Speaking on the subject of digitising and automating channels and supply chains at the Sri Lanka Retail Forum held on the theme ‘The Retail Revolution’ yesterday, in Colombo, he said a blue-collar worker in China costs about US $ 1,000 a month, whereas the cost is around US $ 300 for a Sri Lankan worker. 

This makes a clear case for a Chinese manufacturer to automate his supply chain than for a Sri Lankan manufacturer, Unamboowe added. 

He cited cases of near-fully automated warehouses in certain markets operated with no more than two employees but the appetite for such automation is absent in the Sri Lankan warehousing and logistics sector purely because the labour is cheaper than the longer waiting period from investments in automation to pay back.

In recent times, there were cases where Sri Lanka has been shunned by some investors and global businesses citing expensive labour, which makes Sri Lanka a less competitive destination for business, compared to Bangladesh and Vietnam. 

The same reason has pushed the Sri Lankan textile manufacturers also up in the value chain to more towards the design technology and building own brands from pure manufacturing over the years. 

However, Sri Lanka has better and safer working conditions for the people compared to some of the regional peers with cheap labour.

Typically, when a country migrates into a higher income bracket, it loses the advantage on cheaper labour as people’s incomes also rise in tandem with the economy, economists say.      
Meanwhile, Unamboowe said he doesn’t see a serious labour shortage in Sri Lanka as cited by many industries.  

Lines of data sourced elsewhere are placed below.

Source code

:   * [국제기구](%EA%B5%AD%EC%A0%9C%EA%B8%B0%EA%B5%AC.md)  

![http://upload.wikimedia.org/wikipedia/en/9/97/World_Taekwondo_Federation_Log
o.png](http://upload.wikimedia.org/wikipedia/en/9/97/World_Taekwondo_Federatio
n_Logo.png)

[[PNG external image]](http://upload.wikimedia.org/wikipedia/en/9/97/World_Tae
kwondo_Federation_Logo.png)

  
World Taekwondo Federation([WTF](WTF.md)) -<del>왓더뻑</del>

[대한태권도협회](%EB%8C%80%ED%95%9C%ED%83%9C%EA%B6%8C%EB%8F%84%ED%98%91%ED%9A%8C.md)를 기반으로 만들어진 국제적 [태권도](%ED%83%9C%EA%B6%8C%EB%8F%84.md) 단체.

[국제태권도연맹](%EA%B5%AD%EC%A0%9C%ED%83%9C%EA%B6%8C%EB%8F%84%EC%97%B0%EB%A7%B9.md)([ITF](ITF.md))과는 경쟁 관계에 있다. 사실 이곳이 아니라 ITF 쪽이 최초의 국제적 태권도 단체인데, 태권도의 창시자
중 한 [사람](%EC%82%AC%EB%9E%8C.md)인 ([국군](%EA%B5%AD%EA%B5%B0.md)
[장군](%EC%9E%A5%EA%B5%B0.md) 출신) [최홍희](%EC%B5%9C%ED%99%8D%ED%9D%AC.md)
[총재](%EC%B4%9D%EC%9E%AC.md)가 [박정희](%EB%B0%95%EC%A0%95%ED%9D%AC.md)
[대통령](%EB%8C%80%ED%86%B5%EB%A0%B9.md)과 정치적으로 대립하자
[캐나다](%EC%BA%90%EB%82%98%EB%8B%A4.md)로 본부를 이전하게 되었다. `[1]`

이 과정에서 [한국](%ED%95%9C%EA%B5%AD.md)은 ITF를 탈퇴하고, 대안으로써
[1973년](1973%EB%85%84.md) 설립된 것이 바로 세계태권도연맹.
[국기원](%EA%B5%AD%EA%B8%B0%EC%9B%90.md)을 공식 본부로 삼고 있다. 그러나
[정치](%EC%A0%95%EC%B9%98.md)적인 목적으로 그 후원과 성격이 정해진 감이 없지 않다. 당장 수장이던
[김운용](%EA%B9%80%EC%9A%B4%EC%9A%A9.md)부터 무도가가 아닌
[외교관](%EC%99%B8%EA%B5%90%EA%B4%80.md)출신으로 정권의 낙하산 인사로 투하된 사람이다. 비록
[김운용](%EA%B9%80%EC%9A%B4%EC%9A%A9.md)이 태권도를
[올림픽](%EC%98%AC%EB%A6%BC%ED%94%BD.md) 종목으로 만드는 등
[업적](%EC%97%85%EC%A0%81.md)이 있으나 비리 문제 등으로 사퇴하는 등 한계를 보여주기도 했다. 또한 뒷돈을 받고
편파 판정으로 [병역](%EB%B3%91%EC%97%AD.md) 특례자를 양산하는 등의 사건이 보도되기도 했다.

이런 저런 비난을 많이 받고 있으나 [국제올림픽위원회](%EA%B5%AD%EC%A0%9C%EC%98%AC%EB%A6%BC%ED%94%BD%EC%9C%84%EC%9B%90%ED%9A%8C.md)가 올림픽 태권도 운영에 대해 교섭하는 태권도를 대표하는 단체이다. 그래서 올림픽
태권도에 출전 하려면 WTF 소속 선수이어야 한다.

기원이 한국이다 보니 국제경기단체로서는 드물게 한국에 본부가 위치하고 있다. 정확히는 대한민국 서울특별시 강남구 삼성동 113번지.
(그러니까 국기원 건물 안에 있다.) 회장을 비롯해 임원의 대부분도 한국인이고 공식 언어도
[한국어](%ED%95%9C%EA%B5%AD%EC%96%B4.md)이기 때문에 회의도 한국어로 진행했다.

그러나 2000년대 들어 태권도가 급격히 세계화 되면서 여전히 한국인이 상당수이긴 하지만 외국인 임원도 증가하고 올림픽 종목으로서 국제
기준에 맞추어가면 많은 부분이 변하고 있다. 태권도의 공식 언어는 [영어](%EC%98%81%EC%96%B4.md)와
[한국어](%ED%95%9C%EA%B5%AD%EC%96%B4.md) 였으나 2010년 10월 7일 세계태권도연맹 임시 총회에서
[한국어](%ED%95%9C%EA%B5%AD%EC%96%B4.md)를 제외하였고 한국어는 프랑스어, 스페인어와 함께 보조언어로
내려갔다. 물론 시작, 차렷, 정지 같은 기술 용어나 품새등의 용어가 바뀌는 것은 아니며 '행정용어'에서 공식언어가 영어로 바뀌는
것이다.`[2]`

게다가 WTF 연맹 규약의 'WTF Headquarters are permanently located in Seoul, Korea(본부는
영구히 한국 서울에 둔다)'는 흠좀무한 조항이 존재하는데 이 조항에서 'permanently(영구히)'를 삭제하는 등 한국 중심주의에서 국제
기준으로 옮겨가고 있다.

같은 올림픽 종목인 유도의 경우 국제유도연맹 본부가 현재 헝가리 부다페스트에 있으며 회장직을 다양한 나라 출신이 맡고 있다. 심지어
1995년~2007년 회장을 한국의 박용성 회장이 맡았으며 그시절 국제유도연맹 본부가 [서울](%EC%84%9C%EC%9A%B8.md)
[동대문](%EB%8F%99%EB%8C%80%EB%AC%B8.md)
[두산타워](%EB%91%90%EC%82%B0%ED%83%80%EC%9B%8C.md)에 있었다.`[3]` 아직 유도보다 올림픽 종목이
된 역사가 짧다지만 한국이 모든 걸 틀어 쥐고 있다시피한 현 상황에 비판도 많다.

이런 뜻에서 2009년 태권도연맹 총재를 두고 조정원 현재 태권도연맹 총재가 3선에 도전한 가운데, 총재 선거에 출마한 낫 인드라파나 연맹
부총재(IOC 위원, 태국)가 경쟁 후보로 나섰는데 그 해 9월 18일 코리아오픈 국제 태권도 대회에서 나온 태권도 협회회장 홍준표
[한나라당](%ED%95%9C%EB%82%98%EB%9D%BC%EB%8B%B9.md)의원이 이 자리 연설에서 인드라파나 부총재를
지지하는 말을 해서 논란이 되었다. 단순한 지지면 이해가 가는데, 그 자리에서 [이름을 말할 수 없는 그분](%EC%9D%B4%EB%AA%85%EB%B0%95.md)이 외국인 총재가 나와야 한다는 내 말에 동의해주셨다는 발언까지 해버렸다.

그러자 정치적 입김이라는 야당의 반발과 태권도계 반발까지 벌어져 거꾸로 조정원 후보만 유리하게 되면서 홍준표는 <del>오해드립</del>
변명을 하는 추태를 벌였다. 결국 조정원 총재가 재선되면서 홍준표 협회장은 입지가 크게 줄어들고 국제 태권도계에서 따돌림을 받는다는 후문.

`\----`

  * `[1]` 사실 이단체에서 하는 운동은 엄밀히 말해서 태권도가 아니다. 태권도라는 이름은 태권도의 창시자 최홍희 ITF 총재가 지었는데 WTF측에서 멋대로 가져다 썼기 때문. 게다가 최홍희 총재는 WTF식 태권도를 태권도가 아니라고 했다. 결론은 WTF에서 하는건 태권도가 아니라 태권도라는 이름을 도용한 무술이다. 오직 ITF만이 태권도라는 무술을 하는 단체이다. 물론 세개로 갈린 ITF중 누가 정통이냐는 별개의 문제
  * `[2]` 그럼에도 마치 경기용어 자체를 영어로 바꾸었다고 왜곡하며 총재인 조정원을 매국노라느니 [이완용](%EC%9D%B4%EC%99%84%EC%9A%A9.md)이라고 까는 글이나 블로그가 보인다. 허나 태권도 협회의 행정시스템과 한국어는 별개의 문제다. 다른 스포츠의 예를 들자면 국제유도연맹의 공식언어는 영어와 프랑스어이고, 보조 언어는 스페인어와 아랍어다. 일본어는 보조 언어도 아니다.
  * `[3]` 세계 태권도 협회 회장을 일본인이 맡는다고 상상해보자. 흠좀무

He said the issue lies with whether the Sri Lankan companies use the right ways of attracting people and retaining them. 

“Still, as of now, even though people talk of shortage of labour, I don’t think there is a big shortage of labour. The labour is just there but we are not attracting it the right way,” said Unamboowe, who leads a highly labour-intensive industry in Sri Lanka. 

“The labour is available. The biggest issue that we face is retaining that labour. If you look at most of the industries that we are in, the labour turnover could be as high as 5 to 7 percent a month. But the labour is there.” 

Unamboowe said at MAS, flexible hours and telecommuting have been introduced for their workers, which in fact improve the quality of lives of their workers.